On Mar 6, 2009, at 4:58 PM, Marvin Humphrey wrote:
Grant,
I am currently employed by Eventful, Inc, in San Diego, CA. They
are paying
me to work full-time on KinoSearch and Lucy.
I went out of my way when we negotiated the terms of my employment
to ensure
that there was no way my contract could hamper or compromise
progress towards
Lucy. The actual document is confidential of course, but I feel
comfortable
saying that first, our lawyers hammered out the legal nuts and bolts
to my
satisfaction, and second, Eventful is fully on board with regards to
Lucy. By
way of illustration, my boss regularly hassles me about publishing a
Lucy C
API, even though since Eventful uses the Perl bindings the benefits
would be
indirect.
This just further underscores my point. Lucy cannot be just about you
(and your employer) contributing code that you develop in-house at
Eventful. A project must be able to survive any single committer
leaving the project and simply put, Lucy does not meet that criteria.
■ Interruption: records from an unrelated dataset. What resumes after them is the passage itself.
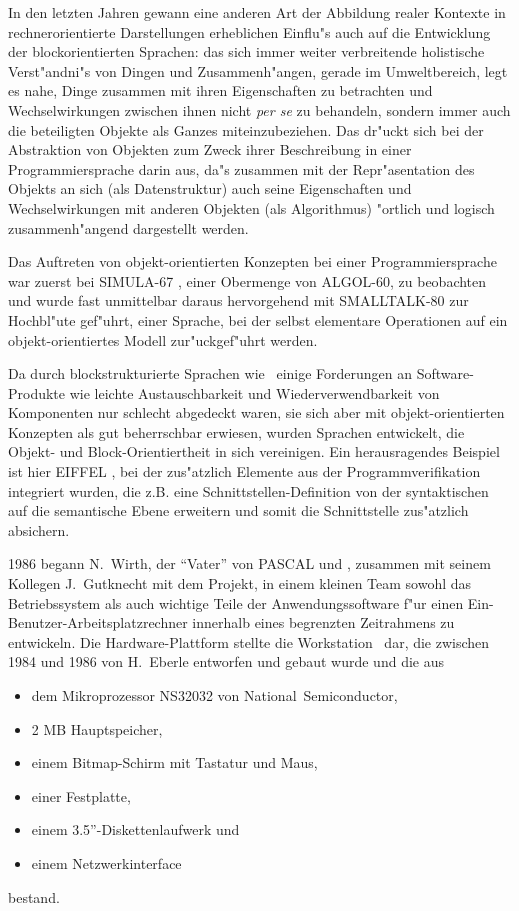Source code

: In den letzten Jahren gewann eine anderen Art der Abbildung realer Kontexte
in rechnerorientierte Darstellungen erheblichen Einflu"s auch auf die Entwicklung
der blockorientierten Sprachen: das sich immer weiter verbreitende holistische
Verst"andni"s von Dingen und Zusammenh"angen, gerade im Umweltbereich, legt es nahe,
Dinge zusammen mit ihren Eigenschaften zu betrachten und Wechselwirkungen zwischen
ihnen nicht {\it per se\/} zu behandeln, sondern immer auch die beteiligten
Objekte als Ganzes miteinzubeziehen.
Das dr"uckt sich bei der Abstraktion von Objekten zum Zweck ihrer Beschreibung
in einer Programmiersprache darin aus, da"s zusammen mit der Repr"asentation
des Objekts an sich (als Datenstruktur) auch seine Eigenschaften und Wechselwirkungen
mit anderen Objekten (als Algorithmus) "ortlich und logisch zusammenh"angend
dargestellt werden.

Das Auftreten von objekt-orientierten Konzepten bei einer Programmiersprache
war zuerst bei \hbox{SIMULA-67} \cite{simula-67}, einer Obermenge von
\hbox{ALGOL-60}, zu beobachten und wurde fast unmittelbar daraus hervorgehend
mit \hbox{SMALLTALK-80} zur Hochbl"ute gef"uhrt, einer Sprache, bei der selbst
elementare Operationen auf ein objekt-orientiertes Modell zur"uckgef"uhrt werden.

Da durch blockstrukturierte Sprachen wie \modula\ einige Forderungen
an Software-Produkte wie leichte Austauschbarkeit und Wiederverwendbarkeit
von Komponenten nur schlecht abgedeckt waren, sie sich aber mit
objekt-orientierten Konzepten als gut beherrschbar erwiesen, wurden Sprachen
entwickelt, die Objekt- und Block-Orientiertheit in sich vereinigen.
Ein herausragendes Beispiel ist hier \hbox{EIFFEL} \cite{eiffel}, bei der
zus"atzlich Elemente aus der Programmverifikation integriert wurden, die z.B.
eine Schnittstellen-Definition von der syntaktischen auf die semantische
Ebene erweitern und somit die Schnittstelle zus"atzlich absichern.
\thrend

1986 begann N.~Wirth, der "`Vater"' von \hbox{PASCAL} und \modula,
zusammen mit seinem Kollegen J.~Gutknecht mit dem
Projekt, in einem kleinen Team sowohl das Betriebssystem als auch
wichtige Teile der Anwendungssoftware f"ur einen Ein-Benutzer-Arbeitsplatzrechner
innerhalb eines begrenzten Zeitrahmens zu entwickeln.
Die Hardware-Plattform stellte die Workstation \ceres\ dar,
die zwischen 1984 und 1986 von H.~Eberle entworfen und gebaut wurde und
die aus
\begin{itemize}
\item dem Mikroprozessor NS32032 von National~Semiconductor,
\item 2 MB Hauptspeicher,
\item einem Bitmap-Schirm mit Tastatur und Maus,
\item einer Festplatte,
\item einem 3.5''-Diskettenlaufwerk und
\item einem Netzwerkinterface
\end{itemize}
bestand.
In the early stages, yes, often one committer gets things going, but
Lucy's been around for a fairly long time on life support and you only
seem to pop up on the list when nudged by the PMC.
In my opinion, it is not in the best interests of the Apache Lucene
project to
make it more difficult for my employer and myself to contribute.
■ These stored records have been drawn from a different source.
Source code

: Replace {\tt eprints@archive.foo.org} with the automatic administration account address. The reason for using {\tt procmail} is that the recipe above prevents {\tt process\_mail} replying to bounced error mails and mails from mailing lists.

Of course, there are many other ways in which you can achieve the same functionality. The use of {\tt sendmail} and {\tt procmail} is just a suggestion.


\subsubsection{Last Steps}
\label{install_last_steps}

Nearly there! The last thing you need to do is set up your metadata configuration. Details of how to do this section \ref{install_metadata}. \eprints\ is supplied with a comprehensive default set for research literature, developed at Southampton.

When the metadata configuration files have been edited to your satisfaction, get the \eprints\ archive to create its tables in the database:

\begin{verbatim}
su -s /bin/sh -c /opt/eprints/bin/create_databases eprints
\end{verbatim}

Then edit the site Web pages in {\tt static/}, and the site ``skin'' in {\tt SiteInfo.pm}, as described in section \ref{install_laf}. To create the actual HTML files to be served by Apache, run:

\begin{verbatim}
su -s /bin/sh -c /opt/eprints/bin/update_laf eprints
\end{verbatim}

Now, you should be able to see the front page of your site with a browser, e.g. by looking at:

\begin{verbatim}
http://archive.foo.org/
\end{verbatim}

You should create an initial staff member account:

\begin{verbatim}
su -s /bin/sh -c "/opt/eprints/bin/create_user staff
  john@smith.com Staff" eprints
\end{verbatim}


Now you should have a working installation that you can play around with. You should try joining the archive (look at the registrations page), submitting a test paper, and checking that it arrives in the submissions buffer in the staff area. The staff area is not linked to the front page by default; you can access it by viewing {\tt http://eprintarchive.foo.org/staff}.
I agree, but unfortunately, it is Lucy that has languished for a good
long time.
It is fairly apparent to me that the Lucy project is not making any
progress community-wise or code-wise. Neither Marvin, Dave or Doug
are active at all on it, and that accounts for all three committers.
There has been very little mailing list traffic,
You may have noticed that up until about three weeks ago (when I
dove back
into the code cave), I was quite active on java-
[email protected] and in
the Lucene JIRA forums. Significant design innovations were realized,
particularly in the area of real-time search.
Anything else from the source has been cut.